The original abbey was later mostly destroyed, after King Henry VIII closed it in 1539. Many ruins still remain in the area, around the cathedral, the most prominent of which are around the site of the old Abbey. The town is so named after Kind Edmund of East Anglia, who fought against the Saxon invasion. This is where the king's remains were brought, and remain to this day.
As for the modern town, people who are interested in clubbing may be a little disappointed. The closest thing to a club in Bury is Brazilias, which is notorious for being a haven for those just looking for a fight.
The best way to survive in this area is to spend your time at the various pubs and bars that are scattered in and around the town centre instead. One that is particularly recommended is The Black Boy, which, though situated in one of the less popular ends of the town's nightlife, is certainly considered a good stop-off point.
For those of a more quiet temperament, the abbey gardens would certainly be a recommended spot, for quiet reflection - or a ball game with your friends. It's open from 7.30 am to half-an-hour before dusk.
If you are looking for restaurants, then head down to Abbeygate Street, where a wide variety of restaurants can be found, including larger food chains, such as Cafe Uno, Cafe Rouge and Pizza Express. If, on the other hand, you wish to experience a variety of shopping opportunities, visiting on either a Wednesday or a Saturday would be recommended, as this will give you the opportunity to browse the town market - traditionally been the major market in West Suffolk.
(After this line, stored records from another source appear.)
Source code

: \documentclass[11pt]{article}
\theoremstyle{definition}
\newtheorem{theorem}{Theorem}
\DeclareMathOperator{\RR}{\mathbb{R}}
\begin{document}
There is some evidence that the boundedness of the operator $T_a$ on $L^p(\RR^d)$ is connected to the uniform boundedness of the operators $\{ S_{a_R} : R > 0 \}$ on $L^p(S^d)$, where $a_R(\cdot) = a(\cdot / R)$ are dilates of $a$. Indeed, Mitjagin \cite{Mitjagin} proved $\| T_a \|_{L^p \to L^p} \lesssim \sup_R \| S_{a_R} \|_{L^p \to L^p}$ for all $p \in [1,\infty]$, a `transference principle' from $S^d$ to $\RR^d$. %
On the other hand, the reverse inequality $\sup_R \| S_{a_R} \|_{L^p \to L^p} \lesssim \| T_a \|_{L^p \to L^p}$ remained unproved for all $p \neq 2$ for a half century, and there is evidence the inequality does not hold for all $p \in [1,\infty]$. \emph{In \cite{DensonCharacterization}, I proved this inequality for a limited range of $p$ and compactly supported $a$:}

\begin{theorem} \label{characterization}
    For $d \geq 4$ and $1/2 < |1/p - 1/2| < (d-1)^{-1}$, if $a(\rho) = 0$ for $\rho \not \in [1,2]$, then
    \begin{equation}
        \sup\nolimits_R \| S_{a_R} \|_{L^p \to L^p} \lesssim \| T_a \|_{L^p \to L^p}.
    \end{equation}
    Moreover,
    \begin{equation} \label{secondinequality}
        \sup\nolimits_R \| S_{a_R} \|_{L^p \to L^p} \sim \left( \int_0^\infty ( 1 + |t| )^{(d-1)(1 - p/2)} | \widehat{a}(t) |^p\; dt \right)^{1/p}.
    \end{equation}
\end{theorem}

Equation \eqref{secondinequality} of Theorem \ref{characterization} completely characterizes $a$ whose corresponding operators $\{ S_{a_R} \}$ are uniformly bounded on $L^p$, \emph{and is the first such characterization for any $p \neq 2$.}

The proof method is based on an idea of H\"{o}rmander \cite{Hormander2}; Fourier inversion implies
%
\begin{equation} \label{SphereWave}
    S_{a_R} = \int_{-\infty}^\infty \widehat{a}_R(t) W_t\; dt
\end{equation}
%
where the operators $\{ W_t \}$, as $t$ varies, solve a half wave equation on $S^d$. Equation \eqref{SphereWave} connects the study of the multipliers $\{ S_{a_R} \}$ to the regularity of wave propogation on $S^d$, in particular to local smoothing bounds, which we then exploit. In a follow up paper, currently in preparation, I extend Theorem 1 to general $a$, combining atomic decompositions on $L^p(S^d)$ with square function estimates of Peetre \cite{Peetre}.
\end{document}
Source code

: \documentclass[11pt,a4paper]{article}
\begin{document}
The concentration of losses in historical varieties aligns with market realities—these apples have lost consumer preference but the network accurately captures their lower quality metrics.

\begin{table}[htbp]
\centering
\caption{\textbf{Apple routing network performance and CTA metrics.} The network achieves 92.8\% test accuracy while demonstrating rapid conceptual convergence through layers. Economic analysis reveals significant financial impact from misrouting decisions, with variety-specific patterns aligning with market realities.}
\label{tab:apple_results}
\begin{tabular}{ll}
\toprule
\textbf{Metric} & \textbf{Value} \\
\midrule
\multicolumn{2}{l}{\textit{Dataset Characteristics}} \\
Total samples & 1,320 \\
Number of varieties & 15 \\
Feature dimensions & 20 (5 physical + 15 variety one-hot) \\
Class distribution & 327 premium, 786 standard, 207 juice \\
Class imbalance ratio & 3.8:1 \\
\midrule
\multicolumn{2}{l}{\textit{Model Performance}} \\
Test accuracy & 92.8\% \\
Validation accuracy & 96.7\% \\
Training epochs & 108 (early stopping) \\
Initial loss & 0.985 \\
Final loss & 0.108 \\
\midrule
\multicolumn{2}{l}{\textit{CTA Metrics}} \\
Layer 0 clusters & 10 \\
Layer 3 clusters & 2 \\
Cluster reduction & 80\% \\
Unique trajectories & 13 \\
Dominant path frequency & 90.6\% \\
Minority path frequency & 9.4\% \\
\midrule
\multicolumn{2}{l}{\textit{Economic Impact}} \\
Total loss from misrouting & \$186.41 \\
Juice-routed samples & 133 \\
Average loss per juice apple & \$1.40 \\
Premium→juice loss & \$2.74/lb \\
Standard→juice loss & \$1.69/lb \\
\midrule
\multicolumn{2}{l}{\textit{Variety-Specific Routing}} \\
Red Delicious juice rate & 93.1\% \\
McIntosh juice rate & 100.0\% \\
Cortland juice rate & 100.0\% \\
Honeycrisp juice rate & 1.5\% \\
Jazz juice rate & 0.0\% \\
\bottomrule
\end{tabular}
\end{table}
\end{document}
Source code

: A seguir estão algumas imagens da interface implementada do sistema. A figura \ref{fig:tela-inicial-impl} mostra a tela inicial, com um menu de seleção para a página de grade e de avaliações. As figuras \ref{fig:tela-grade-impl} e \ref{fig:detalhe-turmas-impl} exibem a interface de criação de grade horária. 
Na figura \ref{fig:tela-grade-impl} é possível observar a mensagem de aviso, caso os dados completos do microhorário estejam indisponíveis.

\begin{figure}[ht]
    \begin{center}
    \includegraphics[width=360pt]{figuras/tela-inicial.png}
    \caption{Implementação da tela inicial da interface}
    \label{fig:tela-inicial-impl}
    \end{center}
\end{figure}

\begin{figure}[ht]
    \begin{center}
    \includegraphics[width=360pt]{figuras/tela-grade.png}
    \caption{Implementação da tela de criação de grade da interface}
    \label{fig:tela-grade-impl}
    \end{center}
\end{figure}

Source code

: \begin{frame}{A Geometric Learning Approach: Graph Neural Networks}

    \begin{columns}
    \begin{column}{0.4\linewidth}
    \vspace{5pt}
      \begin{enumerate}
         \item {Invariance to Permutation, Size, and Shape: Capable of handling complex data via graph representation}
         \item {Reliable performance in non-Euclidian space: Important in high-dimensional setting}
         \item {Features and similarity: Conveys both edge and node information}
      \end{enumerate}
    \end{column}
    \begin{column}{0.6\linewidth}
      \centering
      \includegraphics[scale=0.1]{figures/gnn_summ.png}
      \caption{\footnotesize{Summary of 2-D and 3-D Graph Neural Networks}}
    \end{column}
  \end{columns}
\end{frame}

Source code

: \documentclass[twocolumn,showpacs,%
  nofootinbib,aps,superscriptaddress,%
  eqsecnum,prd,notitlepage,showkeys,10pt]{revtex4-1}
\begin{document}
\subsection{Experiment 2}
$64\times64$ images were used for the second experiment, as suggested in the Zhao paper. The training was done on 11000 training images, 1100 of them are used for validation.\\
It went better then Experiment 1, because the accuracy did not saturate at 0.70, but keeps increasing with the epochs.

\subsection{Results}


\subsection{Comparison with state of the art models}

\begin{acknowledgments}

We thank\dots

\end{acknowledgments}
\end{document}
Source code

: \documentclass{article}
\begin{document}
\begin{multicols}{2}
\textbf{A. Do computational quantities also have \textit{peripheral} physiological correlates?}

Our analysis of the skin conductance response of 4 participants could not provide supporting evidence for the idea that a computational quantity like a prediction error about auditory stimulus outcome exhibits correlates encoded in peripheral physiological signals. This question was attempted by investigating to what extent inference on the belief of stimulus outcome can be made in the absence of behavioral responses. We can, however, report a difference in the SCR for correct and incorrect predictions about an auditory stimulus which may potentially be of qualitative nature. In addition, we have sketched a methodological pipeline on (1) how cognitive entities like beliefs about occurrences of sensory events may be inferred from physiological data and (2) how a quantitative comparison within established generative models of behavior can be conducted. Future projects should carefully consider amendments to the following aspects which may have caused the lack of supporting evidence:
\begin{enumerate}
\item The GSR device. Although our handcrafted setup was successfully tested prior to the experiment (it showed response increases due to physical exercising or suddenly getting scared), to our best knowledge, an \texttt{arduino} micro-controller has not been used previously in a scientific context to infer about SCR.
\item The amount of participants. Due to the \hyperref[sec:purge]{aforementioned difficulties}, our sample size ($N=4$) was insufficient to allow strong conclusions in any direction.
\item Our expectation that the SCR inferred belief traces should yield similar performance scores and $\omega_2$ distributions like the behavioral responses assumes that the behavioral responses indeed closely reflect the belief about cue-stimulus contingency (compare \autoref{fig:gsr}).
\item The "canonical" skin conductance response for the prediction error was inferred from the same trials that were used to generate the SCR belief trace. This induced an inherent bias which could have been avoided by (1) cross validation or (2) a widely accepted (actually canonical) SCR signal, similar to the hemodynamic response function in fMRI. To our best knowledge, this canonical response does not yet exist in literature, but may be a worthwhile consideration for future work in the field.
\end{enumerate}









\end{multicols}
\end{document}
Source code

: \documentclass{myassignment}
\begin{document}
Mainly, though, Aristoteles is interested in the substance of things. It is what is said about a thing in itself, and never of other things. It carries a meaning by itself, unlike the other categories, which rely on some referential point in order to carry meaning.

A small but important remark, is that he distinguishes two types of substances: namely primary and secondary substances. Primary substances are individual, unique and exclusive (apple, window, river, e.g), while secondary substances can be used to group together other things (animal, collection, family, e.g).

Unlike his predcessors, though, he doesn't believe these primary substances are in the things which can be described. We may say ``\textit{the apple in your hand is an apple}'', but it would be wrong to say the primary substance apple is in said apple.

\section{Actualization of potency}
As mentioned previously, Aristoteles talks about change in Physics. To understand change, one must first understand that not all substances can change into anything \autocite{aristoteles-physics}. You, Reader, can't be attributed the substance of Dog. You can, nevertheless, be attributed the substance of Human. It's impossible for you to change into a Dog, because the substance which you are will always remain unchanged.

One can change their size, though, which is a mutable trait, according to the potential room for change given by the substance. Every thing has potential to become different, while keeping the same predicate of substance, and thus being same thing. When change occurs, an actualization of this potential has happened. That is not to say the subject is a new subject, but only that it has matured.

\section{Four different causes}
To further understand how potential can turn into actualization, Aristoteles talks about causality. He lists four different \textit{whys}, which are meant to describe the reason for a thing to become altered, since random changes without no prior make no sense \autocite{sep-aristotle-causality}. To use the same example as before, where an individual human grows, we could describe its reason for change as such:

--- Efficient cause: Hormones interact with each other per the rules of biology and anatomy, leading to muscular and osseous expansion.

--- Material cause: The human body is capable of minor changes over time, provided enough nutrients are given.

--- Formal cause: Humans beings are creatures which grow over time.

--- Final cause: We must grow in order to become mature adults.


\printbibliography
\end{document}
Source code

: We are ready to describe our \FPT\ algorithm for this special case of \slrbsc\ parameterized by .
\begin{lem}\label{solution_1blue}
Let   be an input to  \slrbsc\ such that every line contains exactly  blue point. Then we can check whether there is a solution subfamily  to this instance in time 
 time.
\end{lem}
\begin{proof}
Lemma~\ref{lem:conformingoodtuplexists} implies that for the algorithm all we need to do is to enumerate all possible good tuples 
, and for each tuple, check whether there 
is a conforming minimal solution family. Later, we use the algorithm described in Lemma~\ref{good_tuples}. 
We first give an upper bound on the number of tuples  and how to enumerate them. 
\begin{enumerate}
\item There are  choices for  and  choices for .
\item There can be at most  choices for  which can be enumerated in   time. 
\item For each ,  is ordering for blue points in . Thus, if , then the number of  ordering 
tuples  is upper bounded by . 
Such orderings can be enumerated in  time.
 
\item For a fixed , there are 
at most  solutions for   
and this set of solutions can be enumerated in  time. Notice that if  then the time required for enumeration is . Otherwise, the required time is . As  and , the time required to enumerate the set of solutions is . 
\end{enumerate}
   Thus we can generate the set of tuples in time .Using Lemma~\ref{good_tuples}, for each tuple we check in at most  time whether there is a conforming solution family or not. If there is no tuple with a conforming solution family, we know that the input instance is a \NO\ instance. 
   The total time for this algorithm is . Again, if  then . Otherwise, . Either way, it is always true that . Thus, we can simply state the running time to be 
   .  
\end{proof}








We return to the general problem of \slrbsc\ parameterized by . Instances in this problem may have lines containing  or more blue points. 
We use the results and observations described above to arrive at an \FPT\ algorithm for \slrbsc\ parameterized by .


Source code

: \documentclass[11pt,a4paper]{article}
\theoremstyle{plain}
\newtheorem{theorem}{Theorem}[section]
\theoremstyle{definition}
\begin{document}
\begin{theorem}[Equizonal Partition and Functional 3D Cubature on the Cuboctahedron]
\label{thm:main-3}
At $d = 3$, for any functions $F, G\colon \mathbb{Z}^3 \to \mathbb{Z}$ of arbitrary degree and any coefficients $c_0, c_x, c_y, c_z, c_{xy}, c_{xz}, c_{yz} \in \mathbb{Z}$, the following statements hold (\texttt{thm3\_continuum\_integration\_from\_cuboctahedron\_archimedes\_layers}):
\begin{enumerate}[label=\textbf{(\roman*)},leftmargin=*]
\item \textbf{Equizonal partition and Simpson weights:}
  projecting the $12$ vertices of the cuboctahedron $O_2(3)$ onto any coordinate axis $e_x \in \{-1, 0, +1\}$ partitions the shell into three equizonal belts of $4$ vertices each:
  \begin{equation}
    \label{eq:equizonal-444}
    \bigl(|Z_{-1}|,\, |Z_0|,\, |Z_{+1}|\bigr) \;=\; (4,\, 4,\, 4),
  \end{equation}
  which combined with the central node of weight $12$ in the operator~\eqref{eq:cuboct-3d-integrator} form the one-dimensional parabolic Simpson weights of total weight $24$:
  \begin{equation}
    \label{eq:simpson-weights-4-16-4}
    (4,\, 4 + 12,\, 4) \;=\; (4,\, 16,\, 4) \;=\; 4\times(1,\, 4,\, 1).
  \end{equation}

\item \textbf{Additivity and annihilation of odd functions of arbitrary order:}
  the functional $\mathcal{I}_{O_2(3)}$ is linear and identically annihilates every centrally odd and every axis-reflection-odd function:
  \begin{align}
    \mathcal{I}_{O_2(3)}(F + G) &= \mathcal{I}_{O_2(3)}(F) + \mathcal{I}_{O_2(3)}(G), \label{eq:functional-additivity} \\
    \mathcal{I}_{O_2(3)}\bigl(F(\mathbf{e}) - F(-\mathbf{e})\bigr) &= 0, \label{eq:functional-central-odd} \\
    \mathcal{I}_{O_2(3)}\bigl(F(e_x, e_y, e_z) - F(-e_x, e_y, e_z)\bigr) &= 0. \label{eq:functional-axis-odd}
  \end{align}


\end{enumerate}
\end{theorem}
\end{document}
Parking can be a little difficult, though there are an abundance of car parks, which are variously priced. If you are looking for a car park that is near everywhere then head down to the car park that covers the land of what used to be the Cattle Market. This can be found by following the ring road round from the entrance from the A14, and should be clearly sign-posted. From this point you can access almost everywhere in the Town centre within about a quarter of an hour at a brisk walk.